Friday, May 16, 2008

Pinkerism

The literature of Psychological Darwinism is full of what appear to be fallacies of rationalisation: arguments where the evidence offered that an interest in Y is the motive for a creature’s behaviour is primarily that an interest in Y would rationalise the behaviour if it were the creature’s motive. [Steven] Pinker’s book [How the Mind Works] provides so many examples that one hardly knows where to start. Here he is on friendship:

“Once you have made yourself valuable to someone, the person becomes valuable to you. You value him or her because if you were ever in trouble, they would have a stake – albeit a selfish stake – in getting you out. But now that you value the person, they should value you even more … because of your stake in rescuing him or her from hard times … This runaway process is what we call friendship.”

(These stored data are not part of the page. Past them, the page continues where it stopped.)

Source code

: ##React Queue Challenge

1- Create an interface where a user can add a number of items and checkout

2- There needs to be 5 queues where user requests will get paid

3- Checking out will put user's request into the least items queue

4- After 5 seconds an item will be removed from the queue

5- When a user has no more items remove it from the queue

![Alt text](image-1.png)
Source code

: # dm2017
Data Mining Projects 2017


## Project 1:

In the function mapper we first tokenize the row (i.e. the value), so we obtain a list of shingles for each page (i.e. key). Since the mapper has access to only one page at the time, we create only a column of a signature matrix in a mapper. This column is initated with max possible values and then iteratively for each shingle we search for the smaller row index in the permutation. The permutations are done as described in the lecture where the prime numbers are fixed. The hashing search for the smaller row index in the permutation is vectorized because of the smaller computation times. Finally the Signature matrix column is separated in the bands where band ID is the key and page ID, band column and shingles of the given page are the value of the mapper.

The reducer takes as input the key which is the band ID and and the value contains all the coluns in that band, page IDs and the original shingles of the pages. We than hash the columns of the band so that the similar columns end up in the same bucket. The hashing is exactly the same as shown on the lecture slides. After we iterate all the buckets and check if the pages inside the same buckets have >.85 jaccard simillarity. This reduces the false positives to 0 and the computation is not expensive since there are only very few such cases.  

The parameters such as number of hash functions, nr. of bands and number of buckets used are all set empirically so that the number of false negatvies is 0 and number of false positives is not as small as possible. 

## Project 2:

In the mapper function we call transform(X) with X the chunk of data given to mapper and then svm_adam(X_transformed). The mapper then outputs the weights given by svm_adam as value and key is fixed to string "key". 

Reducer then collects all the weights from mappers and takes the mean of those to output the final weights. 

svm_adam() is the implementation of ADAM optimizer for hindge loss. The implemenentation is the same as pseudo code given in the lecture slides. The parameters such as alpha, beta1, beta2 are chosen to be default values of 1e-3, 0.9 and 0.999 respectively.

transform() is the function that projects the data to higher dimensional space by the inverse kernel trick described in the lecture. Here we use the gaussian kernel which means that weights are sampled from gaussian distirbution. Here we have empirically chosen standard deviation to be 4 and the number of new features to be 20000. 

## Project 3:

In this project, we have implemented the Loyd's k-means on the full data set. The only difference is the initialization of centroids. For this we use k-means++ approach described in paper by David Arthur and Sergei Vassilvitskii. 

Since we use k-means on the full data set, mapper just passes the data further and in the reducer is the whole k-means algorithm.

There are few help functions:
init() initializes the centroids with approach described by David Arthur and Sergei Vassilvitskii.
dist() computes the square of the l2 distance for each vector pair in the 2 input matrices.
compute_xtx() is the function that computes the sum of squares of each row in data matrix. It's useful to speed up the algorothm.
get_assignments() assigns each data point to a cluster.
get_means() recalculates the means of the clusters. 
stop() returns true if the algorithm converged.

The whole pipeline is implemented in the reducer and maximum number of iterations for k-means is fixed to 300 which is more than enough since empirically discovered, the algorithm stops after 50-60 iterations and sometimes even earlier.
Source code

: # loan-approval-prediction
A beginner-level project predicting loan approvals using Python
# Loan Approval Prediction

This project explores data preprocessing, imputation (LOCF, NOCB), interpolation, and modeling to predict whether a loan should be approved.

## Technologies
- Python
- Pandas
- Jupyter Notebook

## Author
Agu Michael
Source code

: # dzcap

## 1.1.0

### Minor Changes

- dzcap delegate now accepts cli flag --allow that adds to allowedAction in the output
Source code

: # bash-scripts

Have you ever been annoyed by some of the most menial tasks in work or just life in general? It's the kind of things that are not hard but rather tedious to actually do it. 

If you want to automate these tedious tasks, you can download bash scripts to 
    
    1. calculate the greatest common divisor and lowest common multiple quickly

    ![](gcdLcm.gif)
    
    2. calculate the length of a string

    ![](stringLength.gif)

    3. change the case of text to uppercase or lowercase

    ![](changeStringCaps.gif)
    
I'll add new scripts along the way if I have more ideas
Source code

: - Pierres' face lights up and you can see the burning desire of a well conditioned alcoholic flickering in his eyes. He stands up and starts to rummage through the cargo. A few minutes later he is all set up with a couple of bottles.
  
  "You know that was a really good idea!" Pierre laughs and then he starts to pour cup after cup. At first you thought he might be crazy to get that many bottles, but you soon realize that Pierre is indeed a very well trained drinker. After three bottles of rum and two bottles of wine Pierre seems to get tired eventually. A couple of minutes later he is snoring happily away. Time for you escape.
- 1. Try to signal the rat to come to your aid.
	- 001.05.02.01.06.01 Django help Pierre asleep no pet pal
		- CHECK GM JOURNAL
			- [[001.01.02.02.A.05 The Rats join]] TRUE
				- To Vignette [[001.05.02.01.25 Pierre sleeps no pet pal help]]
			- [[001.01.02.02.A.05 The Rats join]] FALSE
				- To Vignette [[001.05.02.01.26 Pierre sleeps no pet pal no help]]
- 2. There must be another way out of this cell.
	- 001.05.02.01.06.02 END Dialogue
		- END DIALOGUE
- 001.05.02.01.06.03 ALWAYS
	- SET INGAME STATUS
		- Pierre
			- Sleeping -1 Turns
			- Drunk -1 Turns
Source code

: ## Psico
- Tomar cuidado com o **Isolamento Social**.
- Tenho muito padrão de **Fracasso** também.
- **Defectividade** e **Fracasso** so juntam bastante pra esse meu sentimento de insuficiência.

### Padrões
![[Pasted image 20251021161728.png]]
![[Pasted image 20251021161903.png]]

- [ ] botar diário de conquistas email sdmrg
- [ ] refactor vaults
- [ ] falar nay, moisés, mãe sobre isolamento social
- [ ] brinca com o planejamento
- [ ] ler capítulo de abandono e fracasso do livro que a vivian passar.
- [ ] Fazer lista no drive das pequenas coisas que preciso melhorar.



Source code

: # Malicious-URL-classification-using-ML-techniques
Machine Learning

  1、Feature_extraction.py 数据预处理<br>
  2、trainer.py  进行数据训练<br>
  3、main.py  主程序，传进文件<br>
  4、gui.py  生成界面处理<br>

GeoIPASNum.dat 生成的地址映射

And here he is on why we like to read fiction: “Fictional narratives supply us with a mental catalogue of the fatal conundrums we might face someday and the outcomes of strategies we could deploy in them. What are the options if I were to suspect that my uncle killed my father, took his position, and married my mother?” Good question. Or what if it turns out that, having just used the ring that I got by kidnapping a dwarf to pay off the giants who built me my new castle, I should discover that it is the very ring that I need in order to continue to be immortal and rule the world? It’s important to think out the options betimes, because a thing like that could happen to anyone and you can never have too much insurance.